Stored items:

= = = = = = =

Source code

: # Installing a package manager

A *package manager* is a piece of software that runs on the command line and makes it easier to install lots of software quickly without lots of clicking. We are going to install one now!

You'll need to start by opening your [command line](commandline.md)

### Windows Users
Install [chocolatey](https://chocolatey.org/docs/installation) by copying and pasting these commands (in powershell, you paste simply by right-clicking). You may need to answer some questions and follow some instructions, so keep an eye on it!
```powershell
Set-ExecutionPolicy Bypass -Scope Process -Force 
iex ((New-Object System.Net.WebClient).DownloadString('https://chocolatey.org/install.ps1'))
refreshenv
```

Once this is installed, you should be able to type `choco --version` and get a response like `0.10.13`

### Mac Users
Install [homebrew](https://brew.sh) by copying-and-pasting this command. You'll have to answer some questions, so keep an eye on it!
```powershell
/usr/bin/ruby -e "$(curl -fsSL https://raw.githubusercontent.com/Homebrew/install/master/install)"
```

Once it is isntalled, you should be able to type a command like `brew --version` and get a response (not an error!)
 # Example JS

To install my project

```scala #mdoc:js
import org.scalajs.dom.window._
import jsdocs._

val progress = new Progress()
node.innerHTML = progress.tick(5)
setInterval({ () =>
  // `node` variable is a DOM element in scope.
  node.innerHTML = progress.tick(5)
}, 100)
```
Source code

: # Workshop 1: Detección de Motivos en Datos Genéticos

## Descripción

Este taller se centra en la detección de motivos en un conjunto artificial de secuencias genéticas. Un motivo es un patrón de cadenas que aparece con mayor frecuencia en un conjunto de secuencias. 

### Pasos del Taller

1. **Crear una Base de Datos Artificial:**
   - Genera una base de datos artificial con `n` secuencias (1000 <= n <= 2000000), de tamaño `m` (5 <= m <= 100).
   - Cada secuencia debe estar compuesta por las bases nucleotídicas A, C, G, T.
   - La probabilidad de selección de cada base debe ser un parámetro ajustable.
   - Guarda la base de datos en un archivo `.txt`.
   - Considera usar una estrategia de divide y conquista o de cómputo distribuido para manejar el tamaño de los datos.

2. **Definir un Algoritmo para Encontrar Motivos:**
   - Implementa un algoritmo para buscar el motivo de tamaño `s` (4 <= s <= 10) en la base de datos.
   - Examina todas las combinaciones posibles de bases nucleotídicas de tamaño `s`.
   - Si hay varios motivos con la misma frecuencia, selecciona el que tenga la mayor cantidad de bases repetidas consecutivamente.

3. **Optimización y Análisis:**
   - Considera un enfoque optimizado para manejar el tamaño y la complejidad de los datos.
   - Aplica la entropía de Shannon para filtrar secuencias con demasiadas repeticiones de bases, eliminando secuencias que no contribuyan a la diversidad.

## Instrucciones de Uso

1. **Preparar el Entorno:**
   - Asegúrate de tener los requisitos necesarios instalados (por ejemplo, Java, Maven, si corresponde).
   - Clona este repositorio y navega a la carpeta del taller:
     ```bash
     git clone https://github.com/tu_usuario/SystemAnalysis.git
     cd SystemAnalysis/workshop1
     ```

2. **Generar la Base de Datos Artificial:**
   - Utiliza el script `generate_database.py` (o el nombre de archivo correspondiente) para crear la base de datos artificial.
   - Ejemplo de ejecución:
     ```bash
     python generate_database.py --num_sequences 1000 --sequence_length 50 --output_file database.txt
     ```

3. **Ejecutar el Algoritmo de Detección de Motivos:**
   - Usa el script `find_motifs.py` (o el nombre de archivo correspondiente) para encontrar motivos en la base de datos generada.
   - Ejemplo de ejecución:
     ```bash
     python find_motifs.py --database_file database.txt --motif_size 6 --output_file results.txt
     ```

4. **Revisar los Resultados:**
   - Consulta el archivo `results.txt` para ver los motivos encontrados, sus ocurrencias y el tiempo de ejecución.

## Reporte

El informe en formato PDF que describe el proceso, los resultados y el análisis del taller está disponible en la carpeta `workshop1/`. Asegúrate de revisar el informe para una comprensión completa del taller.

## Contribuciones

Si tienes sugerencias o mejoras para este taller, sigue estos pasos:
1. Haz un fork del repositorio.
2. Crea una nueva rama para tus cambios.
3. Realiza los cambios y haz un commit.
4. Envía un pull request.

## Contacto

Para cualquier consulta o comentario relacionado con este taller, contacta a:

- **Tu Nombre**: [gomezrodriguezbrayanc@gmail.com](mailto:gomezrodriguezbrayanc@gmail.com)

= = = = = = =

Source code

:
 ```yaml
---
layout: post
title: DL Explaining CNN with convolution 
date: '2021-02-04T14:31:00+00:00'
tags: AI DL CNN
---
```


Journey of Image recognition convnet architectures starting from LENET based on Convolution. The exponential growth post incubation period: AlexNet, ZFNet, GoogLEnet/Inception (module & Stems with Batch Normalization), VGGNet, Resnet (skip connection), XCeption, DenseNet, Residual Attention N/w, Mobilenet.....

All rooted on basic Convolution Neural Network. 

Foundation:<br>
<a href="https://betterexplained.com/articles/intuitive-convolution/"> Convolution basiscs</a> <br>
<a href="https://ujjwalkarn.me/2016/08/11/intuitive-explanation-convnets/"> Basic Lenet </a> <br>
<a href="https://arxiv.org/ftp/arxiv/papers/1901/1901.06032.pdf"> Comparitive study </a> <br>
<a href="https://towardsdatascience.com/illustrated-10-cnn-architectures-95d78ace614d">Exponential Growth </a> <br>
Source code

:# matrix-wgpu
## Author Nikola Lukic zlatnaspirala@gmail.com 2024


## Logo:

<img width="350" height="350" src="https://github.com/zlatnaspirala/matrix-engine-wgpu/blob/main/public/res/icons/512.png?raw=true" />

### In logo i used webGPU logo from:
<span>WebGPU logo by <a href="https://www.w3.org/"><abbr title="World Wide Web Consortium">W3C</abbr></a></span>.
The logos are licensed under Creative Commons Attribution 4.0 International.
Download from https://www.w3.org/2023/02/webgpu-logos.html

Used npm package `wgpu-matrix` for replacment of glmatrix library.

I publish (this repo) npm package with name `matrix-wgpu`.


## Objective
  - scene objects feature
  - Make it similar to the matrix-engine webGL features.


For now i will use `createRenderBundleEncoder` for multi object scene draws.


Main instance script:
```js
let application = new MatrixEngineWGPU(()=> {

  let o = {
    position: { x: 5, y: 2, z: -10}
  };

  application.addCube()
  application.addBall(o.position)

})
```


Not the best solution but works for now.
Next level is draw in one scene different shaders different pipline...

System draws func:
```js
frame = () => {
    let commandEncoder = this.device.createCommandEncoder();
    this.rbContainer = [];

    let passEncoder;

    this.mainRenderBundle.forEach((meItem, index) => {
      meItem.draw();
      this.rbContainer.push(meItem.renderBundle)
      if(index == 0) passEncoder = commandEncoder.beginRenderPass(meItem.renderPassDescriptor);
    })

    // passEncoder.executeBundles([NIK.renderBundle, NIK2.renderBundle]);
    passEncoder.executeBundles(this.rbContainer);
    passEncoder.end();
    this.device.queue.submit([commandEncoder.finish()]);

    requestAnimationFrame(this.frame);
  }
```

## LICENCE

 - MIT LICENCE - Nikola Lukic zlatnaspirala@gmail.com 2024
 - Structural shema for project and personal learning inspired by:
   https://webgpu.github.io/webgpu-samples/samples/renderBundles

= = = = = = =

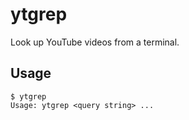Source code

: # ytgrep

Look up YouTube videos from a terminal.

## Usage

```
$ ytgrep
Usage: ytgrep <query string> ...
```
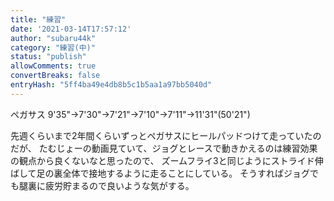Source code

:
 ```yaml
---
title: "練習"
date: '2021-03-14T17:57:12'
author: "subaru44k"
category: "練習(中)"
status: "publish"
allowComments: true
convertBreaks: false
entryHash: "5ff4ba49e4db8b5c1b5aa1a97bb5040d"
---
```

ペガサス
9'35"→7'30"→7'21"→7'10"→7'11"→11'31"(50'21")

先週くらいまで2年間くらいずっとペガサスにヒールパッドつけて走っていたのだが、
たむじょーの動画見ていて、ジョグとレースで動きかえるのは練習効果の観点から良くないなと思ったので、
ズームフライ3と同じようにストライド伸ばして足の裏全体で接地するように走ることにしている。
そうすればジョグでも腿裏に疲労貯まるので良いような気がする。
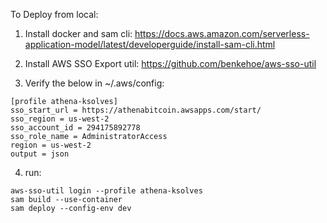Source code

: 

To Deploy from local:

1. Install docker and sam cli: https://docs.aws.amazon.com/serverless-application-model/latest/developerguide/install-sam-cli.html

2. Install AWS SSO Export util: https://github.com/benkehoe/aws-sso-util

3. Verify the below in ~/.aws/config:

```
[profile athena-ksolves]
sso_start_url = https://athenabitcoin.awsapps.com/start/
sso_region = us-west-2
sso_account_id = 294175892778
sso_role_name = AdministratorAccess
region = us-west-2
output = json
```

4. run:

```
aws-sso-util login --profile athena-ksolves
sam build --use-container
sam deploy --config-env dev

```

= = = = = = =

▸ **EXERCISE DIRECTIONS**
Filter the entries above and return only the lines holding "some".

▸ **OUTPUT OF THE TASK**
Install [chocolatey](https://chocolatey.org/docs/installation) by copying and pasting these commands (in powershell, you paste simply by right-clicking). You may need to answer some questions and follow some instructions, so keep an eye on it!
Install [homebrew](https://brew.sh) by copying-and-pasting this command. You'll have to answer some questions, so keep an eye on it!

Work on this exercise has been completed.